Je ne
parlerai ici que du début de la première partie (pages 11- 63) de La langue française 2010, car il suffit
largement à faire apparaître les choix et les points de vue des
« démolinguistes [1]»
de l’ODSEF, auteurs de la prétendue « méthodologie », du choix des
« études consultées » (dont celle de la TNS-Sofres, pp. 53-61) et de
quelques articles[2].
Faute de
place, quelques détails amusants seulement. Curieusement le volume en cause
s’ouvre sur un « erratum » inattendu du planisphère en couleurs placé
au tout début de la première partie, où est présentée la « population
francophone dans les pays de l’OIF ». Comme aux « jeu des sept
erreurs » ou du chat caché dans les arbres de mon enfance, j’ai cherché,
longtemps et partout sur cette carte « corrigée », les erreurs
rectifiées de la première version. J’ai cru d’abord trouver les erreurs à Saõ
Tome et Principe, à Maurice, aux Seychelles et à Mayotte où l’on
indiquait, contre toute vraisemblance,
plus de 60% de francophones ! Pas du tout, les données sont les
mêmes dans l’erratum que dans la version originale! Certes, partout, les
pourcentages de francophones étaient très exagérés (de 36 à 60% en Haïti et en Afrique Centrale
(RDC, Gabon, Congo !!!) … mais ils le sont encore sur la carte corrigée où
on a des données identiques ! Donc chou blanc là aussi ! En fait, j’ai
fini par comprendre que l’erreur ne concernait que le seul Québec dont on avait
simplement mal dessiné la carte !Les géographes de la Belle Province sont
plus sérieux que les démographes de l’ODSEF.
Grâce à cet ODSEF,
toutefois, et à la si remarquable enquête TNS-Sofres qu’il cite en détails,
j’ai renouvelé totalement l’idée que je me faisais de la francophonie concrète
dans quelques grandes villes d’Afrique. Ainsi ai-je fait plusieurs découvertes,
aussi majeures qu’inattendues : « À Libreville, le français est parlé
par la quasi-totalité des individus (99%) et il en est de même à Douala …
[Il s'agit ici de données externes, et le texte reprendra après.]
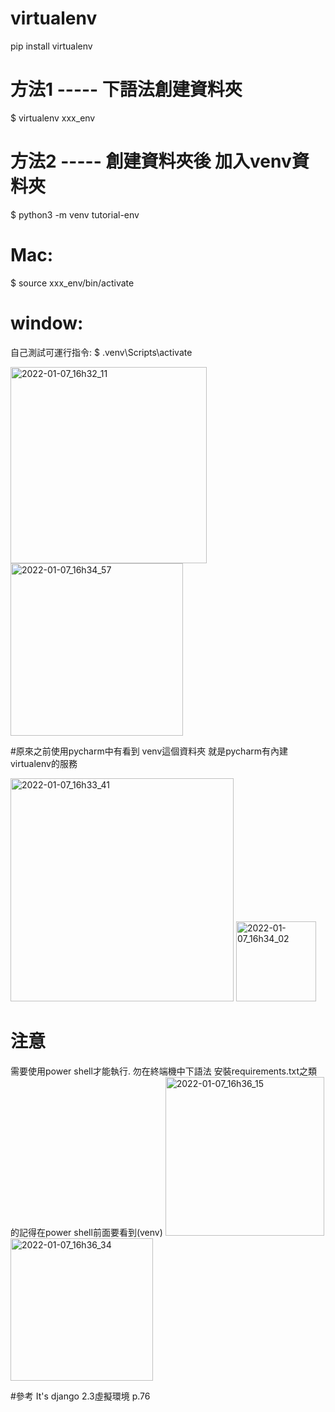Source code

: # virtualenv

pip install virtualenv

# 方法1 ----- 下語法創建資料夾
$ virtualenv xxx_env

# 方法2 ----- 創建資料夾後 加入venv資料夾
$ python3 -m venv tutorial-env


# Mac:
$ source xxx_env/bin/activate

# window:
自己測試可運行指令:
$ .venv\Scripts\activate

<img width="314" alt="2022-01-07_16h32_11" src="https://user-images.githubusercontent.com/66947341/148515442-ab017d65-6e21-4925-a385-db3f7d6e4fcd.png">
<img width="276" alt="2022-01-07_16h34_57" src="https://user-images.githubusercontent.com/66947341/148515789-e26fb991-e623-4b80-a132-e0fd9de5fe2f.png">




#原來之前使用pycharm中有看到 venv這個資料夾 就是pycharm有內建virtualenv的服務

<img width="357" alt="2022-01-07_16h33_41" src="https://user-images.githubusercontent.com/66947341/148515623-c449aee0-08a8-48c5-9326-82f1e1b86bea.png">
<img width="128" alt="2022-01-07_16h34_02" src="https://user-images.githubusercontent.com/66947341/148515677-7cc2baa4-79b9-4539-8409-c3afa485617f.png">



# 注意
需要使用power shell才能執行. 勿在終端機中下語法
安裝requirements.txt之類的記得在power shell前面要看到(venv)
<img width="254" alt="2022-01-07_16h36_15" src="https://user-images.githubusercontent.com/66947341/148515963-082f53f0-c3c9-4256-9b1d-306cce3b9c0e.png">
<img width="228" alt="2022-01-07_16h36_34" src="https://user-images.githubusercontent.com/66947341/148515997-1cab7cfd-73e8-4746-ba91-e65d26aae61c.png">

#參考
It's django 2.3虛擬環境 p.76
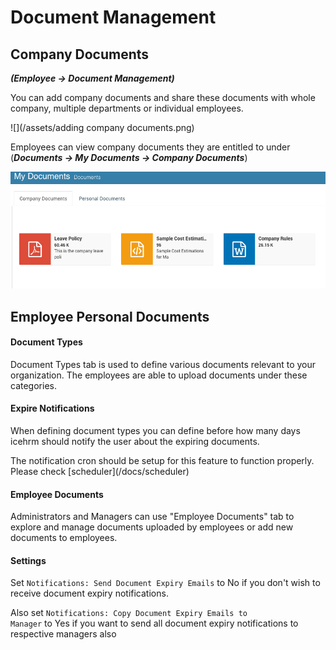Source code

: # Document Management

## Company Documents
**_(Employee -> Document Management)_**

You can add company documents and share these documents with whole company, multiple departments or individual employees.

![](/assets/adding company documents.png)

Employees can view company documents they are entitled to under (**_Documents -> My Documents -> Company Documents_**)

![](/assets/company_documents.png)

## Employee Personal Documents

#### Document Types

Document Types tab is used to define various documents relevant to your organization. 
The employees are able to upload documents under these categories.

#### Expire Notifications

When defining document types you can define before how many days icehrm should notify the user about the
expiring documents.

<div class="note info">
  <p>
  The notification cron should be setup for this feature to function properly. Please check 
  [scheduler](/docs/scheduler)
  </p>
</div>

#### Employee Documents

Administrators and Managers can use "Employee Documents" tab to explore and manage documents uploaded by 
employees or add new documents to employees.

#### Settings

Set <code>Notifications: Send Document Expiry Emails</code> to No if you don't wish to receive document expiry
notifications.

Also set <code>Notifications: Copy Document Expiry Emails to Manager</code> to Yes if you want to send all document
expiry notifications to respective managers also
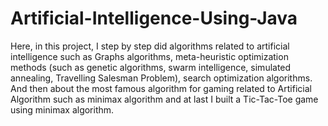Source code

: # Artificial-Intelligence-Using-Java
Here, in this project, I step by step did algorithms related to artificial intelligence such as Graphs algorithms, meta-heuristic optimization methods (such as genetic algorithms, swarm intelligence, simulated annealing, Travelling Salesman Problem), search optimization algorithms. And then about the most famous algorithm for gaming related to Artificial Algorithm such as minimax algorithm and at last I built a Tic-Tac-Toe game using minimax algorithm.
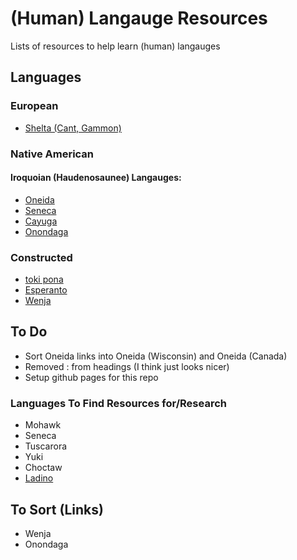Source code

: # (Human) Langauge Resources
Lists of resources to help learn (human) langauges

## Languages
### European
- [Shelta (Cant, Gammon)](Shelta.md)
### Native American
#### Iroquoian (Haudenosaunee) Langauges:
- [Oneida](Native-American/Iroquois/Oneida.md)
- [Seneca](Native-American/Iroquois/Seneca.md)
- [Cayuga](Native-American/Iroquois/Cayuga.md)
- [Onondaga](Native-American/Iroquois/Onondaga.md)

### Constructed
- [toki pona](Constructed/toki-pona.md)
- [Esperanto](Constructed/Esperanto.md)
- [Wenja](Constructed/Wenja.md)

## To Do
- Sort Oneida links into Oneida (Wisconsin) and Oneida (Canada)
- Removed : from headings (I think just looks nicer)
- Setup github pages for this repo
### Languages To Find Resources for/Research
- Mohawk
- Seneca
- Tuscarora
- Yuki
- Choctaw
- [Ladino](https://ladino.szabgab.com/)

## To Sort (Links)
- Wenja
- Onondaga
» (2010 : 63) ; sur Kinshasa : « Plus de la moitié des
Kinois atteignent le niveau de francophonie maîtrisée, résultat meilleur qu’à
Libreville (ibidem) ». Puisque
99% des habitants de Libreville parlent français, à Kinshasa on crève forcément
le plafond de la francophonie, alors qu’on nous dit que Douala « atteint
le niveau de francophonie global le plus élevé (85%) » ! Allez
comprendre puisqu’on a trouvé 99% à Libreville ! À l’ODSEF, on ne connaît
pas très bien l’Afrique c’est sûr, mais en outre et c’est plus fâcheux pour des
démographes, de toute évidence, on ne sait pas très bien compter !
En tout cas,
A. Diouf, actuel Secrétaire général de l’OIF mais aussi et d’abord ancien
Président du Sénégal, a dû tomber de sa chaise en lisant (2010 : 56-57),
avec graphiques à l’appui, que la « connaissance de la langue
française » est bien supérieure à Kinshasa qu’à Dakar ! Peut-être
a-t-il jugé bon d’en plaisanter en terminant la préface qu’il a signée
(2010 : page 3) quand il affirme que cette « promenade »,
(surtout africaine), « sera une source vive d’étonnement ». C’est le
moins qu’on puisse dire et on ne saurait être plus nuancé ou plus ironique
!
Laissons ces
incohérences et ces balivernes, même si elles ont clairement joué un rôle
central dans le débat sur l’avenir de la francophonie et l’intérêt suscité
désormais dans ce que l'on pourrait
appeler la « filière économique », habituellement peu préoccupée par
les problèmes linguistiques.
Jacques Attali, ancien dirigeant de la BERD (Banque
européenne pour la reconstruction et le développement) et actuel président de
« PlaNet Finance », toujours à la recherche d’expertises ou de rapports, porteurs non
seulement de contrats mais aussi de publicité, a flairé la bonne affaire !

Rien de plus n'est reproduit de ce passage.